◆ **ASSIGNMENT**
Return only the number of lines in the data below where the word "Windows" appears.

START PROVIDED MATERIAL

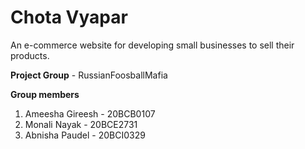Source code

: # Chota Vyapar

An e-commerce website for developing small businesses to sell their products.

__Project Group__ - RussianFoosballMafia

__Group members__
<ol>
    <li> Ameesha Gireesh - 20BCB0107
    <li> Monali Nayak - 20BCE2731 
    <li> Abnisha Paudel - 20BCI0329
</ol>
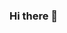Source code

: ### Hi there 👋

<!--
**manojlds/manojlds** is a ✨ _special_ ✨ repository because its `README.md` (this file) appears on your GitHub profile.

I am a Principal Engineer at Avalara.

I primarily work on Machine Learning, Data Pipeline and related work on automation, workflows and tooling. I code in Scala, Python and Javascript.

I am running a podcast 🎙 at

🔊 https://anchor.fm/stacktoheap
🎥 https://www.youtube.com/user/manojlds

I am reachable on

Twitter - https://twitter.com/manojlds
LinkedIn - https://www.linkedin.com/in/manojlds/
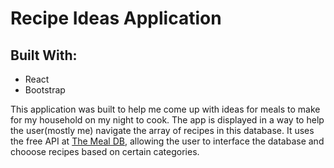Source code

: <h1>Recipe Ideas Application</h1>
<h2>Built With:</h2>
    <ul>
    <li>React</li>
    <li>Bootstrap</li>
    </ul>
<p>
    This application was built to help me come up with ideas for meals to make for my household on my night to cook.
    The app is displayed in a way to help the user(mostly me) navigate the array of recipes in this database. It uses the free API at
    <a href="https://www.themealdb.com/api.php">The Meal DB</a>, allowing the user to interface the database and chooose recipes based on certain categories.
</p>
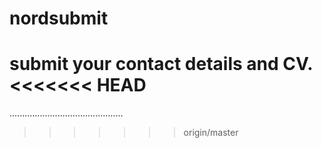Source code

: nordsubmit
==========

submit your contact details and CV.
<<<<<<< HEAD
=======

.............................................
>>>>>>> origin/master
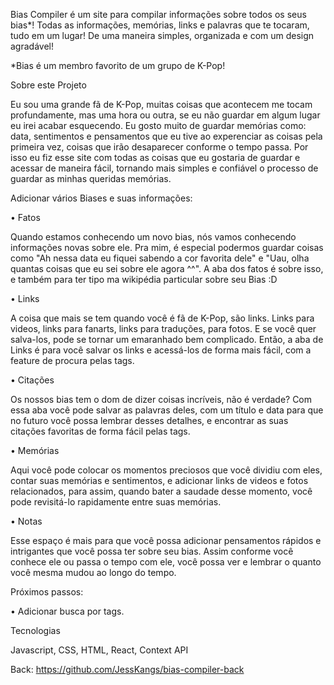 Bias Compiler é um site para compilar informações sobre todos os seus bias*! Todas as informações, memórias, links e palavras que te tocaram, tudo em um lugar! De uma maneira simples, organizada e com um design agradável!

*Bias é um membro favorito de um grupo de K-Pop!

Sobre este Projeto

Eu sou uma grande fã de K-Pop, muitas coisas que acontecem me tocam profundamente, mas uma hora ou outra, se eu não guardar em algum lugar eu irei acabar esquecendo. Eu gosto muito de guardar memórias como: data, sentimentos e pensamentos que eu tive ao experenciar as coisas pela primeira vez, coisas que irão desaparecer conforme o tempo passa. Por isso eu fiz esse site com todas as coisas que eu gostaria de guardar e acessar de maneira fácil, tornando mais simples e confiável o processo de guardar as minhas queridas memórias.

Adicionar vários Biases e suas informações:

• Fatos

Quando estamos conhecendo um novo bias, nós vamos conhecendo informações novas sobre ele. Pra mim, é especial podermos guardar coisas como "Ah nessa data eu fiquei sabendo a cor favorita dele" e "Uau, olha quantas coisas que eu sei sobre ele agora ^^". A aba dos fatos é sobre isso, e também para ter tipo ma wikipédia particular sobre seu Bias :D

• Links

A coisa que mais se tem quando você é fã de K-Pop, são links. Links para videos, links para fanarts, links para traduções, para fotos. E se você quer salva-los, pode se tornar um emaranhado bem complicado. Então, a aba de Links é para você salvar os links e acessá-los de forma mais fácil, com a feature de procura pelas tags. 

• Citações

Os nossos bias tem o dom de dizer coisas incríveis, não é verdade? Com essa aba você pode salvar as palavras deles, com um título e data para que no futuro você possa lembrar desses detalhes, e encontrar as suas citações favoritas de forma fácil pelas tags.

• Memórias

Aqui você pode colocar os momentos preciosos que você dividiu com eles, contar suas memórias e sentimentos, e adicionar links de videos e fotos relacionados, para assim, quando bater a saudade desse momento, você pode revisitá-lo rapidamente entre suas memórias.

• Notas

Esse espaço é mais para que você possa adicionar pensamentos rápidos e intrigantes que você possa ter sobre seu bias. Assim conforme você conhece ele ou passa o tempo com ele, você possa ver e lembrar o quanto você mesma mudou ao longo do tempo.

Próximos passos: 

• Adicionar busca por tags.

Tecnologias

Javascript, CSS, HTML, React, Context API

Back: https://github.com/JessKangs/bias-compiler-back


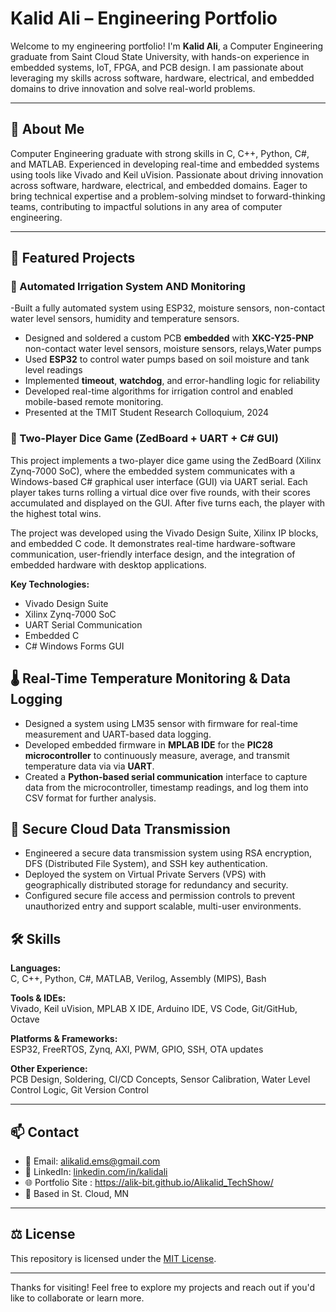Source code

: # Kalid Ali – Engineering Portfolio

Welcome to my engineering portfolio! I'm **Kalid Ali**, a Computer Engineering graduate from Saint Cloud State University, with hands-on experience in embedded systems, IoT, FPGA, and PCB design. I am passionate about leveraging my skills across software, hardware, electrical, and embedded domains to drive innovation and solve real-world problems.

---

## 🧠 About Me

Computer Engineering graduate with strong skills in C, C++, Python, C#, and MATLAB. Experienced in developing real-time and embedded systems using tools like Vivado and Keil uVision. Passionate about driving innovation across software, hardware, electrical, and embedded domains. Eager to bring technical expertise and a problem-solving mindset to forward-thinking teams, contributing to impactful solutions in any area of computer engineering.

---

## 🚀 Featured Projects


### 🔷 Automated Irrigation System AND Monitoring
  -Built a fully automated system using ESP32, moisture sensors, non-contact water level sensors, humidity and temperature sensors.
- Designed and soldered a custom PCB **embedded** with **XKC-Y25-PNP** non-contact water level sensors, moisture sensors, relays,Water pumps
- Used **ESP32** to control water pumps based on soil moisture and tank level readings
- Implemented **timeout**, **watchdog**, and error-handling logic for reliability
- Developed real-time algorithms for irrigation control and enabled mobile-based remote monitoring.
- Presented at the TMIT Student Research Colloquium, 2024

### 🎲 Two-Player Dice Game (ZedBoard + UART + C# GUI)
This project implements a two-player dice game using the ZedBoard (Xilinx Zynq-7000 SoC), where the embedded system communicates with a Windows-based C# graphical user interface (GUI) via UART serial. Each player takes turns rolling a virtual dice over five rounds, with their scores accumulated and displayed on the GUI. After five turns each, the player with the highest total wins.

The project was developed using the Vivado Design Suite, Xilinx IP blocks, and embedded C code. It demonstrates real-time hardware-software communication, user-friendly interface design, and the integration of embedded hardware with desktop applications.

**Key Technologies:**
- Vivado Design Suite
- Xilinx Zynq-7000 SoC
- UART Serial Communication
- Embedded C
- C# Windows Forms GUI

  
## 🌡️ Real-Time Temperature Monitoring & Data Logging
  - Designed a system using LM35 sensor with firmware for real-time measurement and UART-based data logging.
  - Developed embedded firmware in **MPLAB IDE** for the **PIC28 microcontroller**  to continuously measure, average, and transmit temperature data via  via **UART**.
  - Created a **Python-based serial communication** interface to capture data from the microcontroller,
      timestamp readings, and log them into CSV format for further analysis.

## 🔐 Secure Cloud Data Transmission
- Engineered a secure data transmission system using RSA encryption, DFS (Distributed File System), and SSH key authentication.
- Deployed the system on Virtual Private Servers (VPS) with geographically distributed storage for redundancy and security.
- Configured secure file access and permission controls to prevent unauthorized entry and support scalable, multi-user environments.


## 🛠️ Skills

**Languages:**  
C, C++, Python, C#, MATLAB, Verilog, Assembly (MIPS), Bash

**Tools & IDEs:**  
Vivado, Keil uVision, MPLAB X IDE, Arduino IDE, VS Code, Git/GitHub, Octave

**Platforms & Frameworks:**  
ESP32, FreeRTOS, Zynq, AXI, PWM, GPIO, SSH, OTA updates

**Other Experience:**  
PCB Design, Soldering, CI/CD Concepts, Sensor Calibration, Water Level Control Logic, Git Version Control

---

## 📫 Contact

- 📧 Email: alikalid.ems@gmail.com
- 💼 LinkedIn: [linkedin.com/in/kalidali](https://linkedin.com/in/kalidali)  
- 🌐 Portfolio Site : https://alik-bit.github.io/Alikalid_TechShow/ 
- 📍 Based in St. Cloud, MN

---

## ⚖️ License

This repository is licensed under the [MIT License](LICENSE).

---

Thanks for visiting! Feel free to explore my projects and reach out if you'd like to collaborate or learn more.

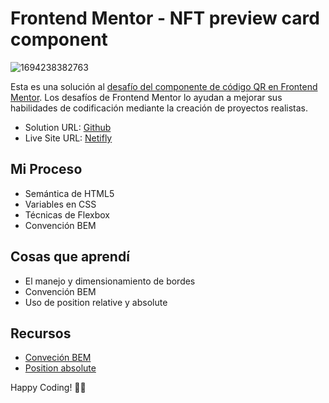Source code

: # Frontend Mentor - NFT preview card component

![1694238382763](image/README/1694238382763.png)

Esta es una solución al [desafío del componente de código QR en Frontend Mentor](https://www.frontendmentor.io/challenges/nft-preview-card-component-SbdUL_w0U/hub). Los desafíos de Frontend Mentor lo ayudan a mejorar sus habilidades de codificación mediante la creación de proyectos realistas.

- Solution URL: [Github](https://github.com/ayrtonbolwal/fm-preview-card-component)
- Live Site URL: [Netifly](https://ayrtonbolwal-preview-card-component.netlify.app/)

## Mi Proceso

- Semántica de HTML5
- Variables en CSS
- Técnicas de Flexbox
- Convención BEM

## Cosas que aprendí

- El manejo y dimensionamiento de bordes
- Convención BEM
- Uso de position relative y absolute

## Recursos

- [Conveción BEM](https://www.freecodecamp.org/espanol/news/convenciones-de-nomenclatura-de-css-que-te-ahorraran-horas-de-depuracion/)
- [Position absolute](https://developer.mozilla.org/en-US/docs/Web/CSS/position)

Happy Coding! 👾🖖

END PROVIDED MATERIAL

◆ **TASK ANSWER**
2